Queer code, c’est un jeu de mots. Un jeu de mots pour évoquer les codes : ceux qu’ont eu tatoués à même leur peau des résistant.e.s, ceux qu’on a imposé au nom de systèmes totalitaires, ceux qu’on a décrypté, à l’image d’Alan Turing dont on redécouvrait l’histoire grâce au film Imitation Game.
Queer code, c’est avant tout un projet participatif qui a pour but de donner de la visibilité aux femmes (quelle que soit leur orientation sexuelle) et aux personnes transgenres qui ont pris part à la Résistance et contribué à écrire l’Histoire de la Deuxième Guerre Mondiale. C’est Isabelle Sentis qui est à l’origine de cette belle initiative qu’elle présentera ce samedi à Genève et nous avons eu la chance d’échanger avec elle.
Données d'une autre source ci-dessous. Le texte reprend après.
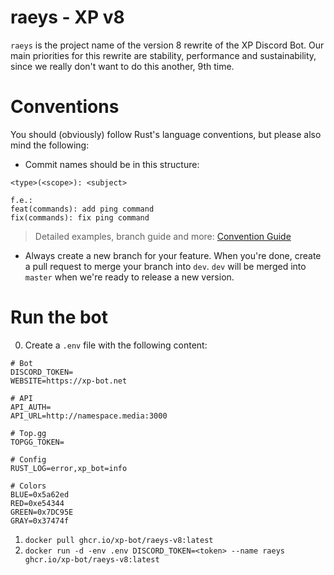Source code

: # raeys - XP v8
`raeys` is the project name of the version 8 rewrite of the XP Discord Bot.
Our main priorities for this rewrite are stability, performance and sustainability, since we really don't want to do this another, 9th time.

# Conventions
You should (obviously) follow Rust's language conventions, but please also mind the following:
- Commit names should be in this structure: 
```
<type>(<scope>): <subject>

f.e.:
feat(commands): add ping command
fix(commands): fix ping command
```
> Detailed examples, branch guide and more: [Convention Guide](https://dev.to/varbsan/a-simplified-convention-for-naming-branches-and-commits-in-git-il4)
- Always create a new branch for your feature. When you're done, create a pull request to merge your branch into `dev`. `dev` will be merged into `master` when we're ready to release a new version.

# Run the bot
0. Create a `.env` file with the following content:
```env
# Bot
DISCORD_TOKEN=
WEBSITE=https://xp-bot.net

# API
API_AUTH=
API_URL=http://namespace.media:3000

# Top.gg
TOPGG_TOKEN=

# Config
RUST_LOG=error,xp_bot=info

# Colors
BLUE=0x5a62ed
RED=0xe54344
GREEN=0x7DC95E
GRAY=0x37474f
```

1. `docker pull ghcr.io/xp-bot/raeys-v8:latest`
2. `docker run -d -env .env DISCORD_TOKEN=<token> --name raeys ghcr.io/xp-bot/raeys-v8:latest`


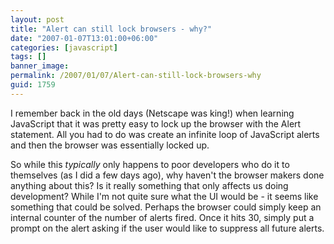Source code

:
 ```yaml
---
layout: post
title: "Alert can still lock browsers - why?"
date: "2007-01-07T13:01:00+06:00"
categories: [javascript]
tags: []
banner_image: 
permalink: /2007/01/07/Alert-can-still-lock-browsers-why
guid: 1759
---
```


I remember back in the old days (Netscape was king!) when learning JavaScript that it was pretty easy to lock up the browser with the Alert statement. All you had to do was create an infinite loop of JavaScript alerts and then the browser was essentially locked up.

So while this <i>typically</i> only happens to poor developers who do it to themselves (as I did a few days ago),  why haven't the browser makers done anything about this? Is it really something that only affects us doing development? While I'm not quite sure what the UI would be - it seems like something that could be solved. Perhaps the browser could simply keep an internal counter of the number of alerts fired. Once it hits 30, simply put a prompt on the alert asking if the user would like to suppress all future alerts.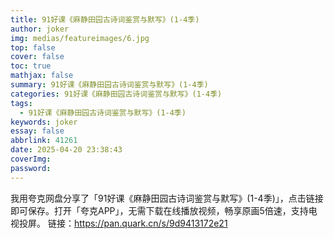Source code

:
 ```yaml
---
title: 91好课《麻静田园古诗词鉴赏与默写》(1-4季)
author: joker
img: medias/featureimages/6.jpg
top: false
cover: false
toc: true
mathjax: false
summary: 91好课《麻静田园古诗词鉴赏与默写》(1-4季)
categories: 91好课《麻静田园古诗词鉴赏与默写》(1-4季)
tags:
  - 91好课《麻静田园古诗词鉴赏与默写》(1-4季)
keywords: joker
essay: false
abbrlink: 41261
date: 2025-04-20 23:38:43
coverImg:
password:
---
```


我用夸克网盘分享了「91好课《麻静田园古诗词鉴赏与默写》(1-4季)」，点击链接即可保存。打开「夸克APP」，无需下载在线播放视频，畅享原画5倍速，支持电视投屏。
链接：https://pan.quark.cn/s/9d9413172e21
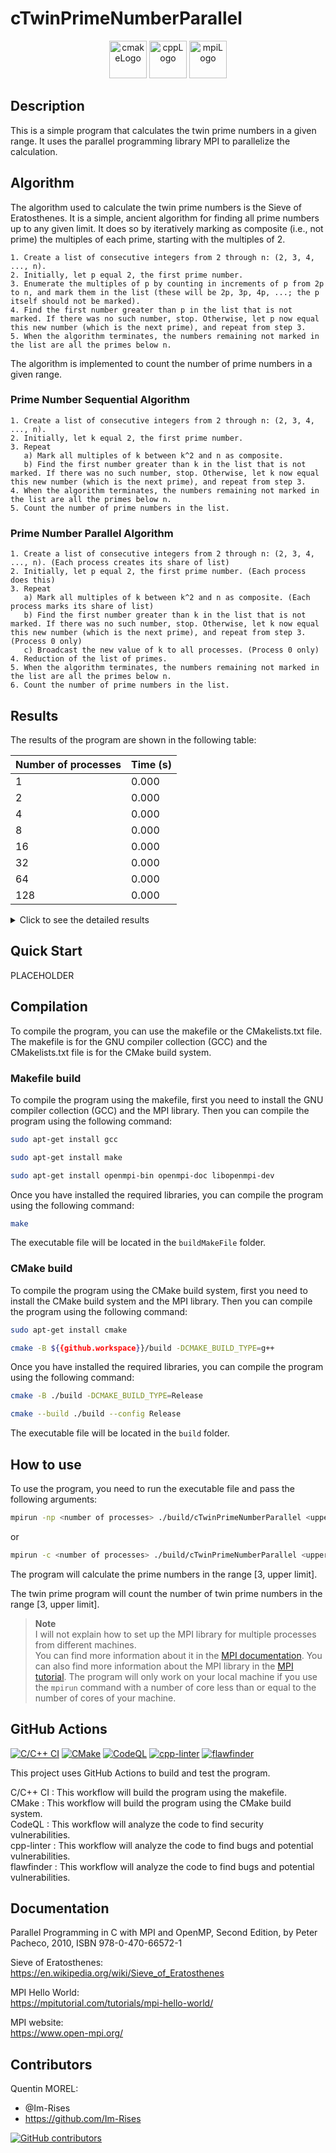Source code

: # cTwinPrimeNumberParallel

<p align="center">
      <img src="https://user-images.githubusercontent.com/59691442/183268126-b3d19e66-8f2d-463a-805e-ae6ef7cc6c01.png" alt="cmakeLogo" style="height:60px;"/>
      <img src="https://img.shields.io/badge/C%2B%2B-00599C?style=for-the-badge&logo=c%2B%2B&logoColor=white" alt="cppLogo" style="height:60px;"/>
      <img src="https://user-images.githubusercontent.com/59691442/204111351-40876ca8-3bb8-49a6-96e2-6aa3bfcc21f4.png" alt="mpiLogo" style="height:60px;"/>
</p>

## Description

This is a simple program that calculates the twin prime numbers in a given range. It uses the parallel programming
library MPI to parallelize the calculation.

## Algorithm

The algorithm used to calculate the twin prime numbers is the Sieve of Eratosthenes. It is a simple, ancient algorithm
for finding all prime numbers up to any given limit. It does so by iteratively marking as composite (i.e., not prime)
the multiples of each prime, starting with the multiples of 2.

```algorithm
1. Create a list of consecutive integers from 2 through n: (2, 3, 4, ..., n).
2. Initially, let p equal 2, the first prime number.
3. Enumerate the multiples of p by counting in increments of p from 2p to n, and mark them in the list (these will be 2p, 3p, 4p, ...; the p itself should not be marked).
4. Find the first number greater than p in the list that is not marked. If there was no such number, stop. Otherwise, let p now equal this new number (which is the next prime), and repeat from step 3.
5. When the algorithm terminates, the numbers remaining not marked in the list are all the primes below n.
```

The algorithm is implemented to count the number of prime numbers in a given range.

### Prime Number Sequential Algorithm

```algorithm
1. Create a list of consecutive integers from 2 through n: (2, 3, 4, ..., n).
2. Initially, let k equal 2, the first prime number.
3. Repeat
   a) Mark all multiples of k between k^2 and n as composite.
   b) Find the first number greater than k in the list that is not marked. If there was no such number, stop. Otherwise, let k now equal this new number (which is the next prime), and repeat from step 3.
4. When the algorithm terminates, the numbers remaining not marked in the list are all the primes below n.
5. Count the number of prime numbers in the list.
```

### Prime Number Parallel Algorithm

```algorithm
1. Create a list of consecutive integers from 2 through n: (2, 3, 4, ..., n). (Each process creates its share of list)
2. Initially, let p equal 2, the first prime number. (Each process does this)
3. Repeat
   a) Mark all multiples of k between k^2 and n as composite. (Each process marks its share of list)
   b) Find the first number greater than k in the list that is not marked. If there was no such number, stop. Otherwise, let k now equal this new number (which is the next prime), and repeat from step 3. (Process 0 only)
   c) Broadcast the new value of k to all processes. (Process 0 only)
4. Reduction of the list of primes.
5. When the algorithm terminates, the numbers remaining not marked in the list are all the primes below n.
6. Count the number of prime numbers in the list.
```

## Results

The results of the program are shown in the following table:

| Number of processes | Time (s) |
|---------------------|----------|
| 1                   | 0.000    |
| 2                   | 0.000    |
| 4                   | 0.000    |
| 8                   | 0.000    |
| 16                  | 0.000    |
| 32                  | 0.000    |
| 64                  | 0.000    |
| 128                 | 0.000    |

<details>
<summary>Click to see the detailed results</summary>
| Number of processes | Time (s) |
| ------------------- | -------- |
| 1                   | 0.000    |
| 2                   | 0.000    |
| 4                   | 0.000    |
| 8                   | 0.000    |
| 16                  | 0.000    |
| 32                  | 0.000    |
| 64                  | 0.000    |
| 128                 | 0.000    |
</details>

## Quick Start

PLACEHOLDER

## Compilation

To compile the program, you can use the makefile or the CMakelists.txt file.
The makefile is for the GNU compiler collection (GCC) and the CMakelists.txt file is for the CMake build system.

### Makefile build

To compile the program using the makefile, first you need to install the GNU compiler collection (GCC) and the MPI
library.
Then you can compile the program using the following command:

```bash
sudo apt-get install gcc
```

```bash
sudo apt-get install make
```

```bash
sudo apt-get install openmpi-bin openmpi-doc libopenmpi-dev
```

Once you have installed the required libraries, you can compile the program using the following command:

```bash
make
```

The executable file will be located in the `buildMakeFile` folder.

### CMake build

To compile the program using the CMake build system, first you need to install the CMake build system and the MPI
library.
Then you can compile the program using the following command:

```bash
sudo apt-get install cmake
```

```bash
cmake -B ${{github.workspace}}/build -DCMAKE_BUILD_TYPE=g++
```

Once you have installed the required libraries, you can compile the program using the following command:

```bash
cmake -B ./build -DCMAKE_BUILD_TYPE=Release
```

```bash
cmake --build ./build --config Release
```

The executable file will be located in the `build` folder.

## How to use

To use the program, you need to run the executable file and pass the following arguments:

```bash
mpirun -np <number of processes> ./build/cTwinPrimeNumberParallel <upper limit>
```

or

```bash
mpirun -c <number of processes> ./build/cTwinPrimeNumberParallel <upper limit>
```

The program will calculate the prime numbers in the range [3, upper limit].

The twin prime program will count the number of twin prime numbers in the range [3, upper limit].

> **Note**  
> I will not explain how to set up the MPI library for multiple processes from different machines.  
> You can find more information about it in the [MPI documentation](https://www.open-mpi.org/doc/current/).
> You can also find more information about the MPI library in the [MPI tutorial](https://mpitutorial.com/tutorials/).
> The program will only work on your local machine if you use the `mpirun` command with a number of core less than or
> equal to the number of cores of your machine.

## GitHub Actions

[![C/C++ CI](https://github.com/Im-Rises/cTwinPrimeNumberParallel/actions/workflows/c-cpp.yml/badge.svg?branch=main)](https://github.com/Im-Rises/cTwinPrimeNumberParallel/actions/workflows/c-cpp.yml)
[![CMake](https://github.com/Im-Rises/cTwinPrimeNumberParallel/actions/workflows/cmake.yml/badge.svg?branch=main)](https://github.com/Im-Rises/cTwinPrimeNumberParallel/actions/workflows/cmake.yml)
[![CodeQL](https://github.com/Im-Rises/cTwinPrimeNumberParallel/actions/workflows/codeql.yml/badge.svg)](https://github.com/Im-Rises/cTwinPrimeNumberParallel/actions/workflows/codeql.yml)
[![cpp-linter](https://github.com/Im-Rises/cTwinPrimeNumberParallel/actions/workflows/cpp-linter.yml/badge.svg?branch=main)](https://github.com/Im-Rises/cTwinPrimeNumberParallel/actions/workflows/cpp-linter.yml)
[![flawfinder](https://github.com/Im-Rises/cTwinPrimeNumberParallel/actions/workflows/flawfinder.yml/badge.svg?branch=main)](https://github.com/Im-Rises/cTwinPrimeNumberParallel/actions/workflows/flawfinder.yml)

This project uses GitHub Actions to build and test the program.

C/C++ CI : This workflow will build the program using the makefile.  
CMake : This workflow will build the program using the CMake build system.  
CodeQL : This workflow will analyze the code to find security vulnerabilities.  
cpp-linter : This workflow will analyze the code to find bugs and potential vulnerabilities.  
flawfinder : This workflow will analyze the code to find bugs and potential vulnerabilities.

## Documentation

Parallel Programming in C with MPI and OpenMP, Second Edition, by Peter Pacheco, 2010, ISBN 978-0-470-66572-1

Sieve of Eratosthenes:  
<https://en.wikipedia.org/wiki/Sieve_of_Eratosthenes>

MPI Hello World:  
<https://mpitutorial.com/tutorials/mpi-hello-world/>

MPI website:  
<https://www.open-mpi.org/>

<!--
https://github.com/marius92mc/sieve-of-eratosthenes-with-MPI/blob/master/src/eratosthenes_improved.c
-->

## Contributors

Quentin MOREL:

- @Im-Rises
- <https://github.com/Im-Rises>

[![GitHub contributors](https://contrib.rocks/image?repo=Im-Rises/cTwinPrimeNumberParallel)](https://github.com/Im-Rises/cTwinPrimeNumberParallel/graphs/contributors)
Isabelle Sentis milite depuis une vingtaine d’années notamment sur les questions en lien avec l’invisibilisation des femmes dans « la grande Histoire ». Avec des militantes du Collectif Lesbien Lyonnais, mais pas seulement, elles ont accumulé des réflexions, des traces, des outils, elles ont fait un travail de mise en réseau et d’échange auquel elles ont voulu donner plus d’ampleur. Petit à petit est né le désir de construire un espace, un outil qui permette d’accéder à ces ressources au plus grand nombre. C’est ainsi qu’est né le site www.queercode.net. Le QR code, l’identité visuelle du projet, a aussi pour but de rematérialiser ces ressources mises dans un espace numérique, de les rendre visibles au-delà d’internet.
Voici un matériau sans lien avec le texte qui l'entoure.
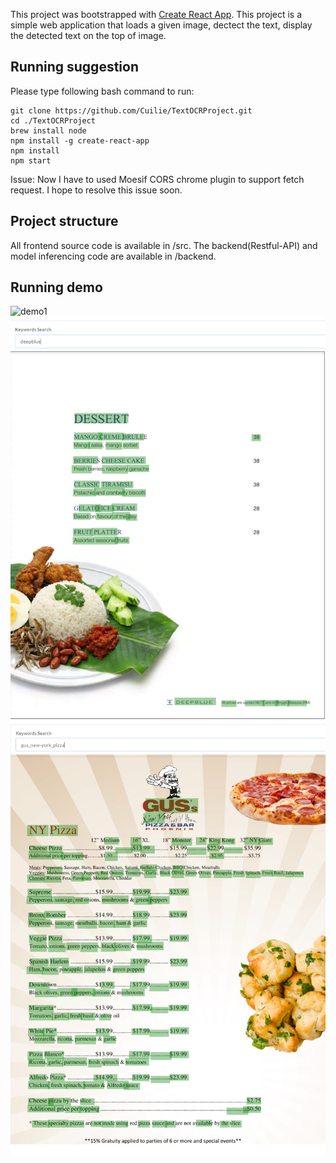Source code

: This project was bootstrapped with [Create React App](https://github.com/facebook/create-react-app).
This project is a simple web application that loads a given image, dectect the text, display the detected text on the top of image.

## Running suggestion
Please type following bash command to run:
```
git clone https://github.com/Cuilie/TextOCRProject.git
cd ./TextOCRProject
brew install node
npm install -g create-react-app
npm install
npm start
```

Issue: Now I have to used Moesif CORS chrome plugin to support fetch request. I hope to resolve this issue soon.

## Project structure
All frontend source code is available in /src.
The backend(Restful-API) and model inferencing code are available in /backend.

## Running demo
![demo1](./image/Demo1.png)
![demo2](./image/Demo2.png)
![demo3](./image/Demo3.png)
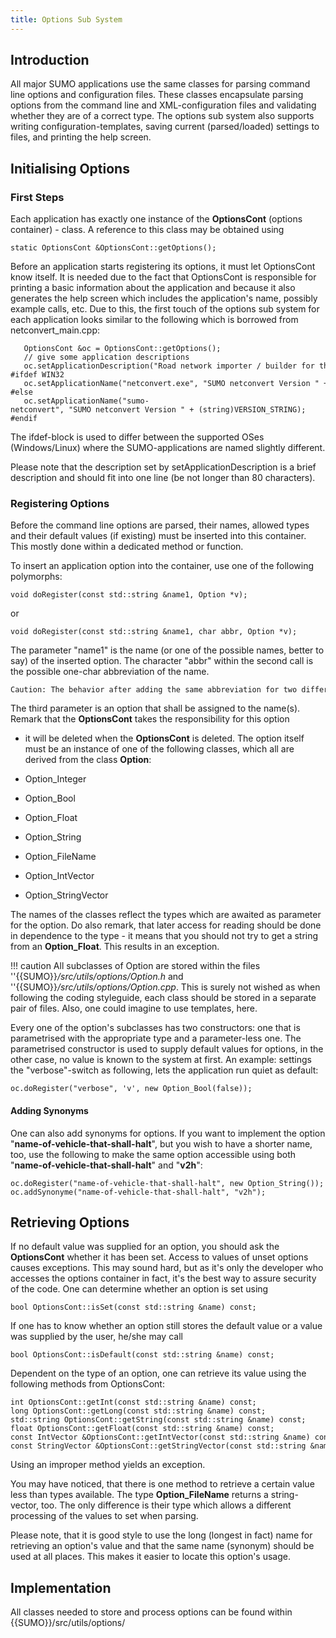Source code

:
 ```yaml
---
title: Options Sub System
---
```


## Introduction

All major SUMO applications use the same classes for parsing command
line options and configuration files. These classes encapsulate parsing
options from the command line and XML-configuration files and validating
whether they are of a correct type. The options sub system also supports
writing configuration-templates, saving current (parsed/loaded) settings
to files, and printing the help screen.

## Initialising Options

### First Steps

Each application has exactly one instance of the **OptionsCont**
(options container) - class. A reference to this class may be obtained
using

```
static OptionsCont &OptionsCont::getOptions();
```

Before an application starts registering its options, it must let
OptionsCont know itself. It is needed due to the fact that OptionsCont
is responsible for printing a basic information about the application
and because it also generates the help screen which includes the
application's name, possibly example calls, etc. Due to this, the first
touch of the options sub system for each application looks similar to
the following which is borrowed from netconvert_main.cpp:

```
   OptionsCont &oc = OptionsCont::getOptions();
   // give some application descriptions
   oc.setApplicationDescription("Road network importer / builder for the road traffic simulation SUMO.");
#ifdef WIN32
   oc.setApplicationName("netconvert.exe", "SUMO netconvert Version " + (string)VERSION_STRING);
#else
   oc.setApplicationName("sumo-netconvert", "SUMO netconvert Version " + (string)VERSION_STRING);
#endif
```

The ifdef-block is used to differ between the supported OSes
(Windows/Linux) where the SUMO-applications are named slightly
different.

Please note that the description set by setApplicationDescription is a
brief description and should fit into one line (be not longer than 80
characters).

### Registering Options

Before the command line options are parsed, their names, allowed types
and their default values (if existing) must be inserted into this
container. This mostly done within a dedicated method or function.

To insert an application option into the container, use one of the
following polymorphs:

```
void doRegister(const std::string &name1, Option *v);
```

or

```
void doRegister(const std::string &name1, char abbr, Option *v);
```

The parameter "name1" is the name (or one of the possible names, better
to say) of the inserted option. The character "abbr" within the second
call is the possible one-char abbreviation of the name.

```
Caution: The behavior after adding the same abbreviation for two different options is not defined.
```

The third parameter is an option that shall be assigned to the name(s).
Remark that the **OptionsCont** takes the responsibility for this option
- it will be deleted when the **OptionsCont** is deleted. The option
itself must be an instance of one of the following classes, which all
are derived from the class **Option**:

- Option_Integer
- Option_Bool
- Option_Float
- Option_String
- Option_FileName
- Option_IntVector
- Option_StringVector

The names of the classes reflect the types which are awaited as
parameter for the option. Do also remark, that later access for reading
should be done in dependence to the type - it means that you should not
try to get a string from an **Option_Float**. This results in an
exception.

!!! caution
    All subclasses of Option are stored within the files ''{{SUMO}}*/src/utils/options/Option.h* and ''{{SUMO}}*/src/utils/options/Option.cpp*. This is surely not wished as when following the coding styleguide, each class should be stored in a separate pair of files. Also, one could imagine to use templates, here.

Every one of the option's subclasses has two constructors: one
that is parametrised with the appropriate type and a parameter-less one.
The parametrised constructor is used to supply default values for
options, in the other case, no value is known to the system at first. An
example: settings the "verbose"-switch as following, lets the
application run quiet as default:

```
oc.doRegister("verbose", 'v', new Option_Bool(false));
```

#### Adding Synonyms

One can also add synonyms for options. If you want to implement the
option "**name-of-vehicle-that-shall-halt**", but you wish to have a
shorter name, too, use the following to make the same option accessible
using both "**name-of-vehicle-that-shall-halt**" and "**v2h**":

```
oc.doRegister("name-of-vehicle-that-shall-halt", new Option_String());
oc.addSynonyme("name-of-vehicle-that-shall-halt", "v2h");
```

## Retrieving Options

If no default value was supplied for an option, you should ask the
**OptionsCont** whether it has been set. Access to values of unset
options causes exceptions. This may sound hard, but as it's only the
developer who accesses the options container in fact, it's the best way
to assure security of the code. One can determine whether an option is
set using

```
bool OptionsCont::isSet(const std::string &name) const;
```

If one has to know whether an option still stores the default value or
a value was supplied by the user, he/she may call

```
bool OptionsCont::isDefault(const std::string &name) const;
```

Dependent on the type of an option, one can retrieve its value using
the following methods from OptionsCont:

```
int OptionsCont::getInt(const std::string &name) const;
long OptionsCont::getLong(const std::string &name) const;
std::string OptionsCont::getString(const std::string &name) const;
float OptionsCont::getFloat(const std::string &name) const;
const IntVector &OptionsCont::getIntVector(const std::string &name) const;
const StringVector &OptionsCont::getStringVector(const std::string &name) const;
```

Using an improper method yields an exception.

You may have noticed, that there is one method to retrieve a certain
value less than types available. The type **Option_FileName** returns a
string-vector, too. The only difference is their type which allows a different
processing of the values to set when parsing.

Please note, that it is good style to use the long (longest in fact)
name for retrieving an option's value and that the same name (synonym)
should be used at all places. This makes it easier to locate this
option's usage.

## Implementation

All classes needed to store and process options can be found within
{{SUMO}}/src/utils/options/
Queer code, c’était aussi un moyen pour Isabelle Sentis de s’essayer à réfléchir et militer autrement. Loin de hiérarchiser les savoirs, Queer code a pour but de les réunir, c’est la raison pour laquelle le site offre différentes « portes d’entrée » dans l’univers des femmes et des lesbiennes qui ont pris part d’une manière ou d’une autre à l’histoire de la Deuxième Guerre Mondiale. C’est un espace fluide, hybride qui a vocation à évoluer en fonction des rencontres, des réflexions, des participations. Au gré des rencontres, les militantes recueillent les avis de toutes et tous.
L’implication des femmes et des lesbiennes, notamment dans l’histoire de la Résistance, est devenue un objet de recherche universitaire. Mais en créant Queer code, il s’agissait aussi de permettre à toutes et tous de s’emparer de ces questions-là. C’est un édifice auquel chacun.e peut apporter sa pierre, quand bien même il ou elle ne serait ni historien, ni archiviste, ni universitaire. C’est pourquoi la démarche est protéiforme : scientifique, artistique, d’éducation populaire, mais pas seulement.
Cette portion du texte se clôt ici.